When they had worked their way through the rest of Gibbs’s list, all that was left was the business of the title. “The copy department gets a bit sticky about these things,” Gibbs said. “Is there any chance you might change your mind?”
“No,” Weidman said. “My mother would disapprove.”
Gibbs gave him a sharp look, then smiled and extended his hand. “Nice meeting you,” he said. “Come in again soon.”
——
Perhaps what Harold Ross missed most about the old stars and stripes days was that he never lost a minute’s sleep over how much to pay writers. Corporals got corporal’s pay, doughboys got satisfaction for their doggerel, and it was all decided by the War Department anyway. At The New Yorker, on the other hand, he never spent a day that wasn’t somehow darkened by the vulgar subject of money.

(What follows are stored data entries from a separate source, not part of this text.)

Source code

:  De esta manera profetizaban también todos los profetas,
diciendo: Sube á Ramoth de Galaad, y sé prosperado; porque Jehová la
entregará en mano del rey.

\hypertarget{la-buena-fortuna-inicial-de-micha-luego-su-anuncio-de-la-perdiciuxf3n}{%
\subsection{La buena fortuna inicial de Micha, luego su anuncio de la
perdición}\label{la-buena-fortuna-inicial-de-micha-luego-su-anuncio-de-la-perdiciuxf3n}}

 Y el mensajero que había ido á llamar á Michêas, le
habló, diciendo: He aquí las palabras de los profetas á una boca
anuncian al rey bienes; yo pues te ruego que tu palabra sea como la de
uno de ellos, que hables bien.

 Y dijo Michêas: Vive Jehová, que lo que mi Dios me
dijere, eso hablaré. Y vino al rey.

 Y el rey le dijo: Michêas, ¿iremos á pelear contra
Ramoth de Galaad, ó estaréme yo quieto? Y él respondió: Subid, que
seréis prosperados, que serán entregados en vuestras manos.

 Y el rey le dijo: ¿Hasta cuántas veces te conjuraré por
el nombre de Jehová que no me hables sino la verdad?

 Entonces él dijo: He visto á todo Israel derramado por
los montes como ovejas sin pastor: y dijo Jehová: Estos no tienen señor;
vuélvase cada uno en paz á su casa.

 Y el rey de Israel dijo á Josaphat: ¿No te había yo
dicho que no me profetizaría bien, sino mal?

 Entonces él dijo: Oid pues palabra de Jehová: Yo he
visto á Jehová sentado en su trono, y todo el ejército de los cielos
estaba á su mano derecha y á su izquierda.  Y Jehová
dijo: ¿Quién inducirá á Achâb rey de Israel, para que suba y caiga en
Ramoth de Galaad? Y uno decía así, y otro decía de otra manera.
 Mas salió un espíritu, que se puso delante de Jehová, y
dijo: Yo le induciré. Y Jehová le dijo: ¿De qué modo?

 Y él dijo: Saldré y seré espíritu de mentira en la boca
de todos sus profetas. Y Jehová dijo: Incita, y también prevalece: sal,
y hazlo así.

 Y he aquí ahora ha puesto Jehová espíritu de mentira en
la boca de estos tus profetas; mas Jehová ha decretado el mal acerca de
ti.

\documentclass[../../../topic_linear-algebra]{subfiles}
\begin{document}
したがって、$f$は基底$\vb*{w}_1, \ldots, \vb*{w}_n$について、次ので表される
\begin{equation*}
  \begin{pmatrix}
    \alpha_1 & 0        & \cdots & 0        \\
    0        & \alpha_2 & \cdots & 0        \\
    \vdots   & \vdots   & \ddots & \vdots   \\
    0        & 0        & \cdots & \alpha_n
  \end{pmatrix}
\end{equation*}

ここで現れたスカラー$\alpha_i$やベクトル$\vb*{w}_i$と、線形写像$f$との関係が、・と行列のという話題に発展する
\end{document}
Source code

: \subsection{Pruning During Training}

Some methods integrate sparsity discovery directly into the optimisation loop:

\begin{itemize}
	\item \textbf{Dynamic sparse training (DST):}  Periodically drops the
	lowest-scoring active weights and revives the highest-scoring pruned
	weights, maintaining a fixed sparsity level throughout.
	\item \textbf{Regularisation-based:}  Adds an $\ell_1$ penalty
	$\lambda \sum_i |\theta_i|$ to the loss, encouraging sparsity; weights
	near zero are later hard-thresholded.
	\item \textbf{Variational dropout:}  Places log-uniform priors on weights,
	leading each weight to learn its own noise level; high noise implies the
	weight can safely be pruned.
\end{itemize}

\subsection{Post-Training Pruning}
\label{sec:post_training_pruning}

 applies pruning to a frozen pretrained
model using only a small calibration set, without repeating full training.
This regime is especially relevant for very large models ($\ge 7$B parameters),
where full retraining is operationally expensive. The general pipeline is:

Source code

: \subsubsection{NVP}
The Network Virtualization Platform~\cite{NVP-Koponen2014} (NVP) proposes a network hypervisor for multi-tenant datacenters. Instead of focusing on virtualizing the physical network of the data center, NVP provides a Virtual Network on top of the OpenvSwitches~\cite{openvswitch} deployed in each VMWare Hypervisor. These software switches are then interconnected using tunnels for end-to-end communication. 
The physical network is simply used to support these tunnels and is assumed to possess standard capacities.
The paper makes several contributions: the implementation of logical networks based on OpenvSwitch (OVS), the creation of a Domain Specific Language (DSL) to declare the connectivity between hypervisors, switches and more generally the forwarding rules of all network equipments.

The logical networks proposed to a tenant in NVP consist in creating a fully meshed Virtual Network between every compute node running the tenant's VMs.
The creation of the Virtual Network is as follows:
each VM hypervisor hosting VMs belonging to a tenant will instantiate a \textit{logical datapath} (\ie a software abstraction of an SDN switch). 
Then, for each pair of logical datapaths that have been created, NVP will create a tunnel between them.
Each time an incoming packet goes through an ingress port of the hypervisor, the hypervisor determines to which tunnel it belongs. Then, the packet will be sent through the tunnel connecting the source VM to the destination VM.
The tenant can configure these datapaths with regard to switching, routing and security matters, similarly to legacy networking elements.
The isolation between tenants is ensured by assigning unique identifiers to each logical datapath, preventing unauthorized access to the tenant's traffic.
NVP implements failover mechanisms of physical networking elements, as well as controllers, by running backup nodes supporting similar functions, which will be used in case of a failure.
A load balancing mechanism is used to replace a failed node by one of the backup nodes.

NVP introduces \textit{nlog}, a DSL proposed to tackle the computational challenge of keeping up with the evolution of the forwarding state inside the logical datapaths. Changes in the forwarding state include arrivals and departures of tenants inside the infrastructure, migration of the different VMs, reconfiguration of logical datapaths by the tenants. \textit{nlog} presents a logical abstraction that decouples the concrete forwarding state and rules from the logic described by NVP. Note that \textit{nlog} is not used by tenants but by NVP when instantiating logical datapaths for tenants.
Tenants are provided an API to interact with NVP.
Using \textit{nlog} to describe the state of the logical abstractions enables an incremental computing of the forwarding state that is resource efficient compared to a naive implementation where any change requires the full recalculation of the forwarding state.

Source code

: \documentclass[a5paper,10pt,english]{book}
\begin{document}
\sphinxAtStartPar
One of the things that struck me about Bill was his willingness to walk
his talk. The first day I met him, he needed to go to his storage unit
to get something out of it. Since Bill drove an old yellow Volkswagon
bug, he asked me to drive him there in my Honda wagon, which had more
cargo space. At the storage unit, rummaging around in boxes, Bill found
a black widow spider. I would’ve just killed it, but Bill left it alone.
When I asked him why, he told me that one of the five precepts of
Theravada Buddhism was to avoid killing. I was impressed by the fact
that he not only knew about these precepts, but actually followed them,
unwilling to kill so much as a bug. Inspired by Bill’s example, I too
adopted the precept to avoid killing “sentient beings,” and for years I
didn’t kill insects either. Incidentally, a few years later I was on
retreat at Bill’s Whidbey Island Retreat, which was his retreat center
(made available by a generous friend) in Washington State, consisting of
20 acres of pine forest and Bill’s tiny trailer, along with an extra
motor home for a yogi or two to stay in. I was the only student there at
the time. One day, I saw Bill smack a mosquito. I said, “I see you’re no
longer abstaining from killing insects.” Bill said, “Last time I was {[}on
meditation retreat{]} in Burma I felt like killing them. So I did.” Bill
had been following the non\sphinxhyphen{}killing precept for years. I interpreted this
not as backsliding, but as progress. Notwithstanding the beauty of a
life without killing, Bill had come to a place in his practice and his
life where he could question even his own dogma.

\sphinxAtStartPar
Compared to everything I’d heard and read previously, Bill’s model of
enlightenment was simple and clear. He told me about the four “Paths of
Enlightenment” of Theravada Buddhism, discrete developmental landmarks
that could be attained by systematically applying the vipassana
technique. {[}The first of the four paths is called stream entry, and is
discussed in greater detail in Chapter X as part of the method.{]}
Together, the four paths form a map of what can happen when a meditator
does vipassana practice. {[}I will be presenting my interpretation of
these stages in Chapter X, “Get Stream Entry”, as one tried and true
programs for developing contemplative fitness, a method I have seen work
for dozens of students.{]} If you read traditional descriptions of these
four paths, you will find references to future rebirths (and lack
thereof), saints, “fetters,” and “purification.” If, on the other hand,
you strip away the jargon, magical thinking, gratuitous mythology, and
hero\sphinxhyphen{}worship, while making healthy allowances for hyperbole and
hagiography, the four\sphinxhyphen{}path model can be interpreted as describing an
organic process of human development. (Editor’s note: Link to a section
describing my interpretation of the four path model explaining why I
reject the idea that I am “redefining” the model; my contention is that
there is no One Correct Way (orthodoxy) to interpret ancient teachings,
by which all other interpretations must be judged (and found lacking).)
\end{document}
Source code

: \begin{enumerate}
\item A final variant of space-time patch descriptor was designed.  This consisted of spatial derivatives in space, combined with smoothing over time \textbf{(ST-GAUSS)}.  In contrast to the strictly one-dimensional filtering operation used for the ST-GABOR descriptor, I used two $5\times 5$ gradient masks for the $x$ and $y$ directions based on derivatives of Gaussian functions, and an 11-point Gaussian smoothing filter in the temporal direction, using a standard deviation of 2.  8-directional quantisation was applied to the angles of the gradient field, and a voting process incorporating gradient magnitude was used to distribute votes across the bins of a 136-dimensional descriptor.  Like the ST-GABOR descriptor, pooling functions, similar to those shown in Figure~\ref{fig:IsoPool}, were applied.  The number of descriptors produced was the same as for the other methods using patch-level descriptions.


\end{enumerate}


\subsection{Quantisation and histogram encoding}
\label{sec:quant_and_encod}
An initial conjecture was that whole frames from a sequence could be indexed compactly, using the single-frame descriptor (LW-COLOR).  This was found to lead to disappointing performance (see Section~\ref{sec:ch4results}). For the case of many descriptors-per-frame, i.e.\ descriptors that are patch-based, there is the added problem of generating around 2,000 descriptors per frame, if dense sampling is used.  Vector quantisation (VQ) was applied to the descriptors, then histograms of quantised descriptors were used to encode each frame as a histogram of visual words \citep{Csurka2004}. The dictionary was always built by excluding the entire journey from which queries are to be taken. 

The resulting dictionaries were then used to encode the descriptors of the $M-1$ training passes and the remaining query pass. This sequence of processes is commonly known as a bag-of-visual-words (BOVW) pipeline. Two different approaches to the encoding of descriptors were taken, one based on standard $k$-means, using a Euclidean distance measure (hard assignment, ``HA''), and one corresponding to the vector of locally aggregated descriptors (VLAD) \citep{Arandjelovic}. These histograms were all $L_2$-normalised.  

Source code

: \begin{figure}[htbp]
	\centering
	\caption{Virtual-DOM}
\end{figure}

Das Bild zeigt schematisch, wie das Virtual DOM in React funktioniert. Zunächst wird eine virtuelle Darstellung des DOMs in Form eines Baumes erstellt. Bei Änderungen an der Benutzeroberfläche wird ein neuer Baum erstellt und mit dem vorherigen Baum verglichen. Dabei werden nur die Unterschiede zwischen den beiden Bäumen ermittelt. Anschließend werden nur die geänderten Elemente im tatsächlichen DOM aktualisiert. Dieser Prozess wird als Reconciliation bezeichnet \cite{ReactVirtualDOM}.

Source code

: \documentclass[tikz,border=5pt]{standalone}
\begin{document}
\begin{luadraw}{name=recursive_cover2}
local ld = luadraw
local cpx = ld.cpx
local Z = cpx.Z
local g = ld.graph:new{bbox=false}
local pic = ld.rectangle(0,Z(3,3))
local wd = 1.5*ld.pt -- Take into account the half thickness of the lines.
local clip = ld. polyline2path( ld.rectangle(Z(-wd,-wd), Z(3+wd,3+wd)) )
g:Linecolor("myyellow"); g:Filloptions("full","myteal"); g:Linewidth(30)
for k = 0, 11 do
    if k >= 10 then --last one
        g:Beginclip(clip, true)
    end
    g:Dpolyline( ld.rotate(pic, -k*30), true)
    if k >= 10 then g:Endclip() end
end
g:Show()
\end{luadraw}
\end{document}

This being so, there was a wisp of irony in the fact that of all his writers at The New Yorker, Ross was probably closest socially to Geoffrey Hellman, who was the single most persistent staffer in ragging Ross for money. However incidental a meeting, however trivial a memo, Hellman couldn’t resist injecting a plea or a harangue. He was not without cause; he had started at the magazine back when Ross was still paying out mostly in promises and sermons, and Hellman feared he might never earn a respectable salary if he stayed there. One night in 1936, he cornered Fleischmann at a party and raised his favorite subject. The publisher looked at him evenly and told him that as much as his editors thought of him, sometimes they considered him a tiresome nuisance—“a horse’s ass,” in fact.
This was all the confirmation Hellman needed, if any, that his future lay elsewhere, and he jumped to Luce’s new baby, Life, the picture magazine endlessly patronized by Ross and The New Yorker, for a handsome increase in pay. Though acutely aware that for Hellman the core issue was money, Ross was never told of the catalyzing conversation with Fleischmann. He and Hellman remained on friendly terms; Hellman even sent over some of Time’s distinctive, powder-blue memo pads, which Ross delighted in using to communicate with his wayward friend (and thereby perpetuate their little joke on Luce). Besides, they both knew that Life was no place for a writer, especially one of Hellman’s metropolitan interests and nuanced style, and within two years Ross happily welcomed him back.
Twenty years later Hellman and Fleischmann were attending another party, this time a banquet at the Waldorf. As they chatted amiably over their martinis, Fleischmann suddenly mentioned that he had always regretted something he had said to Hellman many years before. Hellman stopped him short and told him to think no more about it.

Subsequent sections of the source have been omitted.